Chicken Dance by Jacques Couvillon
|Chicken Dance by Jacques Couvillon|
|Category: Confident Readers|
|Reviewer: Jill Murphy|
|Summary: Delightful, touching, funny - a highly enjoyable book about a sympathetic character with dreadful parents and a dark family secret. Perhaps a tad too long for both the plot and the intended age group, but otherwise a charming read.|
|Buy? Yes||Borrow? Yes|
|Pages: 336||Date: February 2008|
|Publisher: Bloomsbury Publishing PLC|
This is a story of how chickens can change your life.

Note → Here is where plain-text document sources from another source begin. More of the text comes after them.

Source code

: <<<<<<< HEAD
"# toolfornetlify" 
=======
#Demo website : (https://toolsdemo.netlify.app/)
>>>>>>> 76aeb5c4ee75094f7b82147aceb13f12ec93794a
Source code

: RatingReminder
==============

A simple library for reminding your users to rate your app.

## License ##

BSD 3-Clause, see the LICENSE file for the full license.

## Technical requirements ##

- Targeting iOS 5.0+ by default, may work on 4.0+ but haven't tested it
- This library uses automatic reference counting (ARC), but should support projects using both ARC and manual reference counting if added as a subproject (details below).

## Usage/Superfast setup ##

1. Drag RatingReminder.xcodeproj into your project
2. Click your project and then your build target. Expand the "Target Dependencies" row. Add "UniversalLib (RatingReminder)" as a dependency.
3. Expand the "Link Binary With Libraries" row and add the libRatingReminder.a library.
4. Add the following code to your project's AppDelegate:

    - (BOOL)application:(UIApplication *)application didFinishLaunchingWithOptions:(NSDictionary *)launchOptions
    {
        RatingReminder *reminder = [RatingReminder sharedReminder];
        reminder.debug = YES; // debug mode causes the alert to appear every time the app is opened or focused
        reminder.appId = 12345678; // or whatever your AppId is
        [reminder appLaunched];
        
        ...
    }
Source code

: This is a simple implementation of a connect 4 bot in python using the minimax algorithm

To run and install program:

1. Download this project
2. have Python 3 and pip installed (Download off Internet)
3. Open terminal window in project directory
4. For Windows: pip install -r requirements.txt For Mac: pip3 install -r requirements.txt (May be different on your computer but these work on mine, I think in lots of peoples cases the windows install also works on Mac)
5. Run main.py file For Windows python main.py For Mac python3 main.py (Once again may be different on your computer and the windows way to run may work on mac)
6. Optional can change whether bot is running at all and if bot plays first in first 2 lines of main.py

Chickens, actually, give me the creeps. They taste nice an' all, they give you the makings of delicious omelettes, but they're all squawky, and, well, chickeny. Don begs to differ. He loves chickens. He sees beauty, romance, intelligence, fun, and goodness knows what in chickens. He knows everything there is to know about them. Enough, in fact, to win a prestigious chicken-judging competition in a town whose economy depends upon, you guessed it, chickens.
Don's competition victory is just about the only good thing to ever have happened to him. He's never been popular. Despite years in town, he has no friends. His classmates still contemptuously refer to him as the new kid. He's clever, polite and well-behaved, but his mother does nothing but find fault with him and compare him to his dead sister, Dawn, a talented dancer. His father pretty much ignores him. But when he wins the competition, Don morphs overnight into a person with kudos. Not only does he become the most popular kid in school, but even the adults like him. The movers and shakers in the Horse Island community fall over themselves in competition for eggs laid by Don's chickens.
But just as things are beginning to go well for Don, he finds his birth certificate. And this leads him along a trail of deceptions and family secrets that turn his life upside down.
Oh gosh, this is a wonderfully moving book. Don, the central character, is tremendously sympathetic. He bears his mother's abuse and neglect with such fortitude and humility that it makes you want to cry, or pinch his mother really, really, really hard, or shake his father out of his morose self-pity. Don himself doesn't have any of these negative emotions. He just does his best, carries on and even in his darkest moments, never loses his dignity or sense of hope. I'm making Chicken Dance sound very dour, aren't I? But it isn't dour at all. It's funny and quirky and big of heart. By the end, you are rooting for Don so hard that a tiny twist in the tale quite takes your breath away.
Aimed at the tween market, for children of nine to twelve, Chicken Dance is easy to read, with jokes and situations appropriate for the age group, but not too babyish for older but less confident readers to enjoy. This adult loved it and will almost certainly read it again - for pleasure, not for review. Don is both a reliable and unreliable narrator - like most children, he understands emotions and vibes and atmospheres all too well, but his grasp of events and motivations can be shaky. This makes the book so sympathetic, so attractive, I'll forgive it the length. At over 300 pages, it could have lost at least 50 and retained something tighter and less of an effort for the younger ones. This, however, is a minor pick. Chicken Dance comes very highly recommended.
My thanks to the good people at Bloomsbury for sending the book.
If they enjoy kitchen sink drama in this kind of quirky style, they might also enjoy Notes From A Liar And Her Dog by Gennifer Choldenko.